Football Coach who Inspired Remember The Titans to Speak at St. Norbert College During Black History Month
From St. Norbert College, January 24, 2013
by Mike Counter, firstname.lastname@example.org, 920-403-3089
In 1971, racial tensions ran high in Alexandria, Va., as three schools were integrated to form T.C. Williams High School. In a story captured by the popular Disney film "Remember the Titans," Herman Boone -- portrayed by Academy Award-winning actor Denzel Washington -- faced the challenge of a lifetime in uniting black and white players from previously rival schools in the newly created Titans football team.
Herman Boone is now retired, but continues to motivate and inspire audiences with presentations on respect, teamwork, community involvement and the importance of character.
Other Black History Month events at St. Norbert College include:
Wednesday, Feb. 6 -- Common Prayer: The Riverside University High School Gospel Choir will be performing. This free common prayer will take place at 10:00 a.m. in Old St. Joseph Church.

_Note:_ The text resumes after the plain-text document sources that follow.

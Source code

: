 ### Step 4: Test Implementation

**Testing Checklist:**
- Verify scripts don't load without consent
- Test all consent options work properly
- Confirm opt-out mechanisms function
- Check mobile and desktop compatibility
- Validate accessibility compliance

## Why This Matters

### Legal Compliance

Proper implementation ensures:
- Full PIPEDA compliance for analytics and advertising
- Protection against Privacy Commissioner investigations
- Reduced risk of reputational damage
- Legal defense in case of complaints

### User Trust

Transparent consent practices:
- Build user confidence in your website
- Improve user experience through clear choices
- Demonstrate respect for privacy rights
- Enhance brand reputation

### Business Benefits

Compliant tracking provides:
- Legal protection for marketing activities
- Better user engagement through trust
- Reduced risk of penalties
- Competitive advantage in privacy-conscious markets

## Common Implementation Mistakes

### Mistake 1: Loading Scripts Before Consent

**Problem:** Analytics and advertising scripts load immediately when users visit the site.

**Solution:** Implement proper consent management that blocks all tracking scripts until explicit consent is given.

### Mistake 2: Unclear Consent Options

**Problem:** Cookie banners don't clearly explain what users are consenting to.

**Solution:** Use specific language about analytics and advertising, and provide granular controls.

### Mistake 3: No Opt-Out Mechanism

Saturday, Feb. 23 -- Annual Soul Food Dinner: The dinner brings together students, faculty and staff from St. Norbert College along, with friends and community members from throughout the area, to celebrate the contributions of African-Americans in scholarship, music, and cuisine. Admission includes a buffet-style dinner featuring traditional African-American dishes, a keynote address and cultural performances. The event's keynote speaker is Gregory Cooke, assistant professor at Drexel University. Cooke co-directed "Choc'late Soldiers," a documentary about African-American Soldiers in WWII that premiered at the Smithsonian Institute in November 2009. He will be speaking about his current project, "Invisible Warriors," which tells the stories of African-American "Rosie the Riveters," women who worked in factories during WWII.